2.5 Thermal Experiment Verification
Adjust the circulation volume flow rate of the hot side to 2m3/h and the temperature to 65°C, and adjust the circulation volume flow of the cold side to 2m3/h and the temperature to be 12°C. The experimental results of thermal experiments are shown in Table 5.
It can be seen from Table 5 that the total α radioactivity (Σα) and total β radioactivity (Σβ) in the distillate are basically stable, and are far lower than the GB8978-1996 emission standards (Σα≤1Bq/L, Σβ≤10Bq/L ), the purification coefficient is greater than 103.
The influence of the hot side circulation flow on the membrane distillation flux is more significant. Increasing the circulation flow on the hot side can increase the flux of the air-gap membrane distillation. The circulating volume flow rate on the hot side is selected as 2m3/h, which will not bring too much energy consumption and ensure the best membrane flux.
The hot-side temperature has a significant effect on the membrane distillation flux. For the experimental temperature, the increasing trend of flux slowed down after 65 °C, and the retention rate decreased slightly. Under the premise of ensuring the flux of membrane distillation, it is more appropriate to select 65 °C for the hot side temperature.

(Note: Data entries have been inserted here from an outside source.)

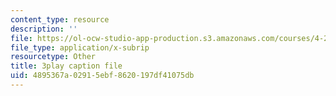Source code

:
 ```yaml
---
content_type: resource
description: ''
file: https://ol-ocw-studio-app-production.s3.amazonaws.com/courses/4-241j-theory-of-city-form-spring-2013/4895367a02915ebf8620197df41075db_oBKDFgLoR9o.vtt
file_type: application/x-subrip
resourcetype: Other
title: 3play caption file
uid: 4895367a-0291-5ebf-8620-197df41075db
---
```


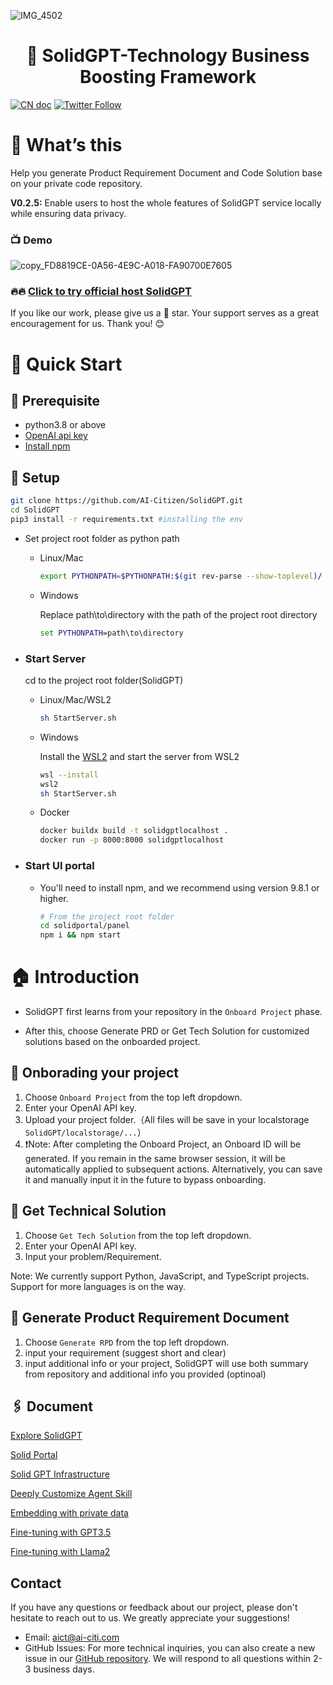 ![IMG_4502](https://github.com/AI-Citizen/SolidGPT/assets/39673228/347a6be2-93d6-42e9-99e2-f8b7b1ea96de)
<h1 align="center">🧱 SolidGPT-Technology Business Boosting Framework</h1>

<a href="docs/Introduction_CN.md"><img src="https://img.shields.io/badge/文档-中文版-blue.svg" alt="CN doc"></a>
[![Twitter Follow](https://img.shields.io/twitter/follow/SolidGPT?style=social)](https://twitter.com/SolidGPT)

# 🚀 What’s this
Help you generate Product Requirement Document and Code Solution base on your private code repository.

**V0.2.5:** Enable users to host the whole features of SolidGPT service locally while ensuring data privacy.

### 📺 Demo
![copy_FD8819CE-0A56-4E9C-A018-FA90700E7605](https://github.com/AI-Citizen/SolidGPT/assets/39673228/8ef57ba1-093e-4cc5-a07d-45b5c2dea850)

### 🔥🔥 [Click to try official host SolidGPT](https://calm-flower-017281610.3.azurestaticapps.net/)

If you like our work, please give us a 🌟 star. Your support serves as a great encouragement for us. Thank you! 😊


# 🏁 Quick Start

## 🧱 **Prerequisite**

- python3.8 or above
- [OpenAI api key](https://openai.com/blog/openai-api)
- [Install npm](https://docs.npmjs.com/downloading-and-installing-node-js-and-npm)

## 🔧 **Setup**
```sh
git clone https://github.com/AI-Citizen/SolidGPT.git
cd SolidGPT 
pip3 install -r requirements.txt #installing the env
```
- Set project root folder as python path
  - Linux/Mac
      ```sh
      export PYTHONPATH=$PYTHONPATH:$(git rev-parse --show-toplevel)/
      ```
  - Windows

      Replace path\to\directory with the path of the project root directory
      ```cmd
      set PYTHONPATH=path\to\directory
      ```
- ### Start Server
    cd to the project root folder(SolidGPT)
    - Linux/Mac/WSL2
      ```sh
      sh StartServer.sh
      ```
    - Windows
    
        Install the [WSL2](https://learn.microsoft.com/en-us/windows/wsl/install) and start the server from WSL2
        ```sh
        wsl --install
        wsl2
        sh StartServer.sh
        ```
    - Docker
        ```sh
        docker buildx build -t solidgptlocalhost .
        docker run -p 8000:8000 solidgptlocalhost
        ```
- ### Start UI portal
  - You'll need to install npm, and we recommend using version 9.8.1 or higher.

    ```sh
    # From the project root folder
    cd solidportal/panel  
    npm i && npm start
    ```



# 🏠 Introduction
- SolidGPT first learns from your repository in the `Onboard Project` phase. 

- After this, choose Generate PRD or Get Tech Solution for customized solutions based on the onboarded project.

## 📖 Onborading your project

1. Choose `Onboard Project` from the top left dropdown.
1. Enter your OpenAI API key.
1. Upload your project folder.（All files will be save in your localstorage `SolidGPT/localstorage/...`）
1. ❗️Note: After completing the Onboard Project, an Onboard ID will be generated. If you remain in the same browser session, it will be automatically applied to subsequent actions. Alternatively, you can save it and manually input it in the future to bypass onboarding.

## 🧮 Get Technical Solution
1. Choose `Get Tech Solution` from the top left dropdown.
1. Enter your OpenAI API key.
1. Input your problem/Requirement.

Note: We currently support Python, JavaScript, and TypeScript projects. Support for more languages is on the way.
## 📁 Generate Product Requirement Document
1. Choose `Generate RPD` from the top left dropdown.
1. input your requirement (suggest short and clear)
1. input additional info or your project, SolidGPT will use both summary from repository and additional info you provided (optinoal)


## 🖇️ Document
[Explore SolidGPT](https://github.com/AI-Citizen/SolidGPT/blob/main/docs/READMEv1.md)

[Solid Portal](https://github.com/AI-Citizen/SolidGPT/blob/main/docs/solidportal.md)

[Solid GPT Infrastructure](https://github.com/AI-Citizen/SolidGPT/blob/main/docs/infrastructure.md)

[Deeply Customize Agent Skill](https://github.com/AI-Citizen/SolidGPT/blob/main/docs/customagentskill.md)

[Embedding with private data](https://github.com/AI-Citizen/SolidGPT/blob/main/docs/embeddingprivatedata.md)

[Fine-tuning with GPT3.5](https://github.com/AI-Citizen/SolidGPT/blob/main/docs/gptfinetuning.md)

[Fine-tuning with Llama2](https://github.com/AI-Citizen/SolidGPT/blob/main/docs/llama2finetuning.md)

## Contact
If you have any questions or feedback about our project, please don't hesitate to reach out to us. We greatly appreciate your suggestions!
- Email: aict@ai-citi.com
- GitHub Issues: For more technical inquiries, you can also create a new issue in our [GitHub repository](https://github.com/AI-Citizen/SolidGPT/issues).
We will respond to all questions within 2-3 business days.
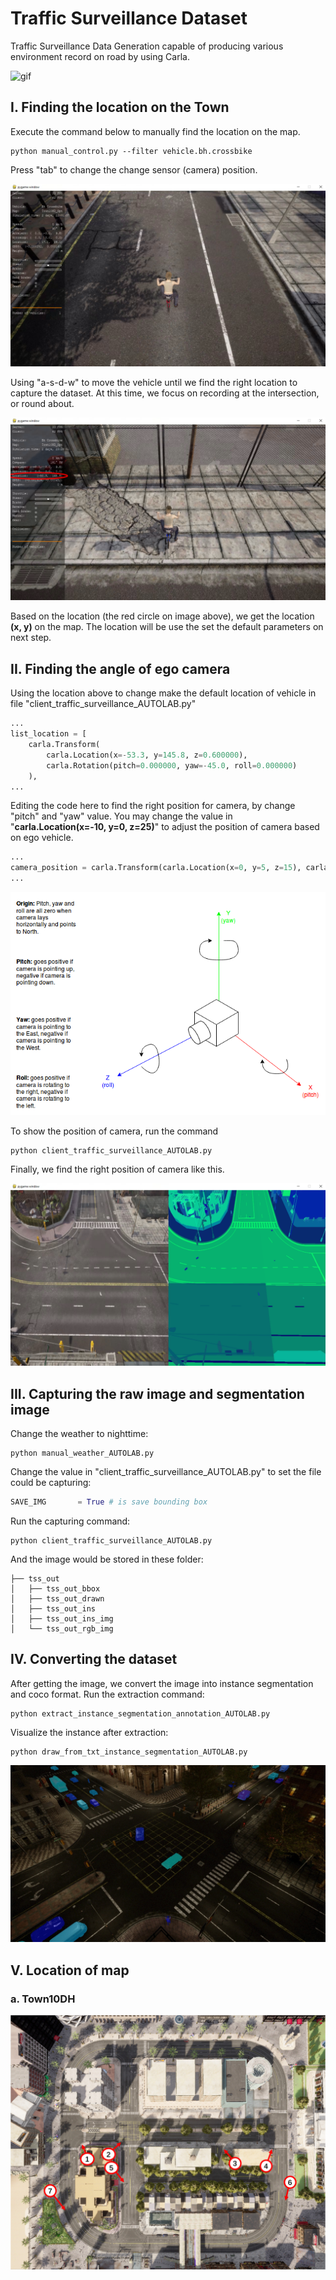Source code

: # Traffic Surveillance Dataset
Traffic Surveillance Data Generation capable of producing various environment record on road by using Carla.

![gif](images/traffic_surveillance_intersection.gif)

## I. Finding the location on the Town

Execute the command below to manually find the location on the map.

```shell
python manual_control.py --filter vehicle.bh.crossbike
```

Press "tab" to change the change sensor (camera) position.

![gif](images/camera_position.jpeg)

Using "a-s-d-w" to move the vehicle until we find the right location to capture the dataset.
At this time, we focus on recording at the intersection, or round about.

![gif](images/intersection_position.jpeg)

Based on the location (the red circle on image above), we get the location **(x, y)** on the map.
The location will be use the set the default parameters on next step.

## II. Finding the angle of ego camera

Using the location above to change make the default location of vehicle in file "client_traffic_surveillance_AUTOLAB.py"

```python
...
list_location = [
    carla.Transform(
        carla.Location(x=-53.3, y=145.8, z=0.600000),
        carla.Rotation(pitch=0.000000, yaw=-45.0, roll=0.000000)
    ),
...
```

Editing the code here to find the right position for camera, by change "pitch" and "yaw" value.
You may change the value in "**carla.Location(x=-10, y=0, z=25)**" to adjust the position of camera based on ego vehicle.

```python
...
camera_position = carla.Transform(carla.Location(x=0, y=5, z=15), carla.Rotation(pitch=-45.0, yaw=-45))
...
```

![gif](images/pitch_yaw_roll_drone_agv_robot.jpeg)

To show the position of camera, run the command

```shell
python client_traffic_surveillance_AUTOLAB.py
```

Finally, we find the right position of camera like this.

![gif](images/ui_capturing.jpeg)

## III. Capturing the raw image and segmentation image

Change the weather to nighttime:

```shell
python manual_weather_AUTOLAB.py
```

Change the value in "client_traffic_surveillance_AUTOLAB.py" to set the file could be capturing:

```python
SAVE_IMG       = True # is save bounding box
```

Run the capturing command:

```shell
python client_traffic_surveillance_AUTOLAB.py
```

And the image would be stored in these folder:

```
├── tss_out
│   ├── tss_out_bbox
│   ├── tss_out_drawn
│   ├── tss_out_ins
│   ├── tss_out_ins_img
│   └── tss_out_rgb_img
```

## IV. Converting the dataset

After getting the image, we convert the image into instance segmentation and coco format.
Run the extraction command:

```shell
python extract_instance_segmentation_annotation_AUTOLAB.py
```

Visualize the instance after extraction:

```shell
python draw_from_txt_instance_segmentation_AUTOLAB.py
```

![gif](images/00000120.jpeg)

## V. Location of map

### a. Town10DH

![gif](images/Town10HD.jpeg)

With the gradual increase of the salt content of the hot side solution, the membrane flux shows a downward trend, and the rejection rate also decreases slightly when the salt content reaches a certain level. A decrease of 0.08%, which verifies the feasibility of this type of module for the treatment of waste liquid with high salt content.
To sum up, when the temperature of the cold side and the hot side are maintained at 20 and 65°C, respectively, and the volume flow of the cold side and the hot side are both controlled at 2 m3/h, the operation effect of membrane distillation is better.
Thermal verification experiments show that this technology has a good purification effect on high-salt and low-level wastewater. Within the scope of the experiment, the purification coefficient of the distillate produced by the air-gap component is greater than 103, and the control index is far lower than the GB8978-1996 emission standard.
The research results show that membrane distillation technology is basically suitable for the treatment of multiple types of low-level wastewater, and can be used for purification and concentration of low-level wastewater from other nuclear-related units.